(Source texts of formatted documents)
++++

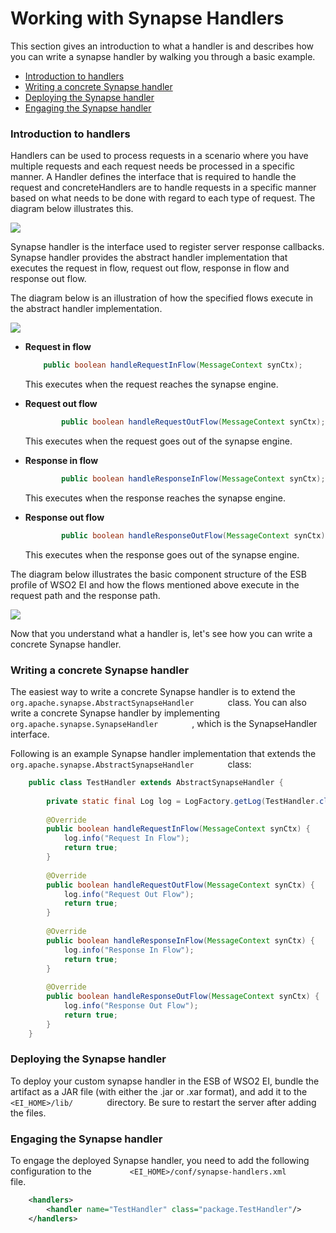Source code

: # Working with Synapse Handlers

This section gives an introduction to what a handler is and describes
how you can write a synapse handler by walking you through a basic
example.

-   [Introduction to
    handlers](#WorkingwithSynapseHandlers-Introductiontohandlers)
-   [Writing a concrete Synapse
    handler](#WorkingwithSynapseHandlers-WritingaconcreteSynapsehandler)
-   [Deploying the Synapse
    handler](#WorkingwithSynapseHandlers-DeployingtheSynapsehandler)
-   [Engaging the Synapse
    handler](#WorkingwithSynapseHandlers-EngagingtheSynapsehandler)

### Introduction to handlers

Handlers can be used to process requests in a scenario where you have
multiple requests and each request needs be processed in a specific
manner. A Handler defines the interface that is required to handle the
request and concreteHandlers are to handle requests in a specific manner
based on what needs to be done with regard to each type of request. The
diagram below illustrates this.

![](attachments/119131623/119131624.png)

Synapse handler is the interface used to register server response
callbacks. Synapse handler provides the abstract handler implementation
that executes the request in flow, request out flow, response in flow
and response out flow.

The diagram below is an illustration of how the specified flows execute
in the abstract handler implementation.

![](attachments/119131623/119131625.png)

  

-   **Request in flow**

    ``` java
        public boolean handleRequestInFlow(MessageContext synCtx);
    ```

    This executes when the request reaches the synapse engine.

-   **Request out flow**

    ``` java
            public boolean handleRequestOutFlow(MessageContext synCtx);
    ```

    This executes when the request goes out of the synapse engine.

-   **Response in flow**

    ``` java
            public boolean handleResponseInFlow(MessageContext synCtx);
    ```

    This executes when the response reaches the synapse engine.

-   **Response out flow**

    ``` java
            public boolean handleResponseOutFlow(MessageContext synCtx);
    ```

    This executes when the response goes out of the synapse engine.

The diagram below illustrates the basic component structure of the ESB
profile of WSO2 EI and how the flows mentioned above execute in the
request path and the response path.

![](attachments/119131623/119131626.png)

Now that you understand what a handler is, let's see how you can write a
concrete Synapse handler.

### Writing a concrete Synapse handler

The easiest way to write a concrete Synapse handler is to extend the
`         org.apache.synapse.AbstractSynapseHandler        ` class. You
can also write a concrete Synapse handler by implementing
`         org.apache.synapse.SynapseHandler        ` , which is the
SynapseHandler interface.

Following is an example Synapse handler implementation that extends the
`         org.apache.synapse.AbstractSynapseHandler        ` class:

``` java
    public class TestHandler extends AbstractSynapseHandler {
    
        private static final Log log = LogFactory.getLog(TestHandler.class);
    
        @Override
        public boolean handleRequestInFlow(MessageContext synCtx) {
            log.info("Request In Flow");
            return true;
        }
    
        @Override
        public boolean handleRequestOutFlow(MessageContext synCtx) {
            log.info("Request Out Flow");
            return true;
        }
    
        @Override
        public boolean handleResponseInFlow(MessageContext synCtx) {
            log.info("Response In Flow");
            return true;
        }
    
        @Override
        public boolean handleResponseOutFlow(MessageContext synCtx) {
            log.info("Response Out Flow");
            return true;
        }
    }
```

### Deploying the Synapse handler

To deploy your custom synapse handler in the ESB of WSO2 EI, bundle the
artifact as a JAR file (with either the .jar or .xar format), and add it
to the `         <EI_HOME>/lib/        ` directory. Be sure to restart
the server after adding the files.

### Engaging the Synapse handler

To engage the deployed Synapse handler, you need to add the following
configuration to the
`         <EI_HOME>/conf/synapse-handlers.xml        ` file.

``` xml
    <handlers>
        <handler name="TestHandler" class="package.TestHandler"/>
    </handlers>
```
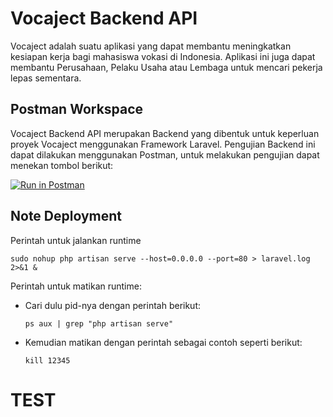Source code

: # Vocaject Backend API

Vocaject adalah suatu aplikasi yang dapat membantu meningkatkan kesiapan kerja bagi mahasiswa vokasi di Indonesia. Aplikasi ini juga dapat membantu Perusahaan, Pelaku Usaha atau Lembaga untuk mencari pekerja lepas sementara.

## Postman Workspace

Vocaject Backend API merupakan Backend yang dibentuk untuk keperluan proyek Vocaject menggunakan Framework Laravel. Pengujian Backend ini dapat dilakukan menggunakan Postman, untuk melakukan pengujian dapat menekan tombol berikut:

[![Run in Postman](https://run.pstmn.io/button.svg)](https://app.getpostman.com/run-collection/9722425-b5e5609e-95a9-472b-899c-eac3f2b6f372?action=collection%2Ffork&collection-url=entityId%3D9722425-b5e5609e-95a9-472b-899c-eac3f2b6f372%26entityType%3Dcollection%26workspaceId%3D967752d3-bd7b-4af3-8bec-cddf45d5aaea)

## Note Deployment

Perintah untuk jalankan runtime
```
sudo nohup php artisan serve --host=0.0.0.0 --port=80 > laravel.log 2>&1 &
```

Perintah untuk matikan runtime:
- Cari dulu pid-nya dengan perintah berikut:
  ```
  ps aux | grep "php artisan serve"
  ```
- Kemudian matikan dengan perintah sebagai contoh seperti berikut:
  ```
  kill 12345
  ```

# TEST
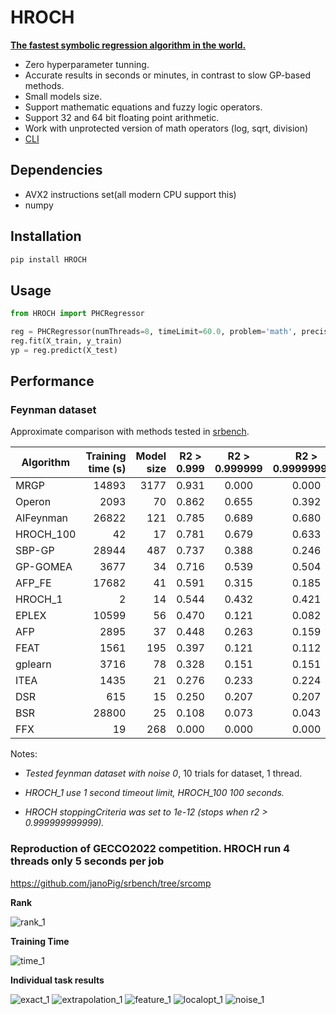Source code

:# HROCH  

**[The fastest symbolic regression algorithm in the world.](#performance)**

- Zero hyperparameter tunning.
- Accurate results in seconds or minutes, in contrast to slow GP-based methods.
- Small models size.
- Support mathematic equations and fuzzy logic operators.
- Support 32 and 64 bit floating point arithmetic.
- Work with unprotected version of math operators (log, sqrt, division)
- [CLI](README_CLI.md)

## Dependencies

- AVX2 instructions set(all modern CPU support this)
- numpy

## Installation

```sh
pip install HROCH
```

## Usage

```python
from HROCH import PHCRegressor

reg = PHCRegressor(numThreads=8, timeLimit=60.0, problem='math', precision='f64')
reg.fit(X_train, y_train)
yp = reg.predict(X_test)
```

## Performance

### Feynman dataset

Approximate comparison with methods tested in [srbench](https://cavalab.org/srbench/results/#results-for-ground-truth-problems).

|Algorithm|Training time (s)|Model size|R2 > 0.999|R2 > 0.999999|R2 > 0.999999999|R2 mean          |
|---------|----------------:|---------:|:--------:|:-----------:|:--------------:|:---------------:|
|MRGP     |14893            |3177      |0.931     |0.000        |0.000           |0.998853549755939|
|Operon   |2093             |70        |0.862     |0.655        |0.392           |0.990832974928022|
|AIFeynman|26822            |121       |0.785     |0.689        |0.680           |0.923670858619585|
|HROCH_100|42               |17        |0.781     |0.679        |0.633           |0.988862822072670|
|SBP-GP   |28944            |487       |0.737     |0.388        |0.246           |0.994645420032544|
|GP-GOMEA |3677             |34        |0.716     |0.539        |0.504           |0.996850949284431|
|AFP_FE   |17682            |41        |0.591     |0.315        |0.185           |0.985876419645066|
|HROCH_1  |2                |14        |0.544     |0.432        |0.421           |0.911182785072874|
|EPLEX    |10599            |56        |0.470     |0.121        |0.082           |0.991763792716299|
|AFP      |2895             |37        |0.448     |0.263        |0.159           |0.968488776363814|
|FEAT     |1561             |195       |0.397     |0.121        |0.112           |0.932465581448533|
|gplearn  |3716             |78        |0.328     |0.151        |0.151           |0.901020570640627|
|ITEA     |1435             |21        |0.276     |0.233        |0.224           |0.911713461958873|
|DSR      |615              |15        |0.250     |0.207        |0.207           |0.875784840006460|
|BSR      |28800            |25        |0.108     |0.073        |0.043           |0.693995349495648|
|FFX      |19               |268       |0.000     |0.000        |0.000           |0.908164756903951|

Notes:

- *Tested feynman dataset with noise 0*, 10 trials for dataset, 1 thread.

- *HROCH_1 use 1 second timeout limit, HROCH_100 100 seconds.*

- *HROCH stoppingCriteria was set to 1e-12 (stops when r2 > 0.999999999999).*

### Reproduction of GECCO2022 competition. HROCH run 4 threads only 5 seconds per job

<https://github.com/janoPig/srbench/tree/srcomp>

**Rank**

![rank_1](https://user-images.githubusercontent.com/75015989/188947889-d609361e-ccb8-4478-8b8d-63080d01fc54.png)

**Training Time**

![time_1](https://user-images.githubusercontent.com/75015989/188948000-3d6a55f5-9ef5-42dc-9d84-a46a175b72ae.png)

**Individual task results**

![exact_1](https://user-images.githubusercontent.com/75015989/188952664-082ba4b6-a9e1-4cd5-a7df-9205953b1c97.png)
![extrapolation_1](https://user-images.githubusercontent.com/75015989/188952899-c32005d0-8409-4aaa-a137-3d77f96346dc.png)
![feature_1](https://user-images.githubusercontent.com/75015989/188953040-00d40a47-d4a6-4703-bc1f-9f11e2f3c337.png)
![localopt_1](https://user-images.githubusercontent.com/75015989/188953060-346ed0a8-e0d8-46f8-8dbe-0d2cb18d967d.png)
![noise_1](https://user-images.githubusercontent.com/75015989/188953075-a2735263-42ec-4852-9177-fb7a894a89a4.png)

++++

YOUR OBJECTIVE:
There is a run of lines above from the one with "- Zero hyperparameter tunning." to the one with "Approximate comparison with"; print exactly that run, both ends included, and nothing else.

SOLUTION FOR THIS TASK:
- Zero hyperparameter tunning.
- Accurate results in seconds or minutes, in contrast to slow GP-based methods.
- Small models size.
- Support mathematic equations and fuzzy logic operators.
- Support 32 and 64 bit floating point arithmetic.
- Work with unprotected version of math operators (log, sqrt, division)
- [CLI](README_CLI.md)

## Dependencies

- AVX2 instructions set(all modern CPU support this)
- numpy

## Installation

```sh
pip install HROCH
```

## Usage

```python
from HROCH import PHCRegressor

reg = PHCRegressor(numThreads=8, timeLimit=60.0, problem='math', precision='f64')
reg.fit(X_train, y_train)
yp = reg.predict(X_test)
```

## Performance

### Feynman dataset

Approximate comparison with methods tested in [srbench](https://cavalab.org/srbench/results/#results-for-ground-truth-problems).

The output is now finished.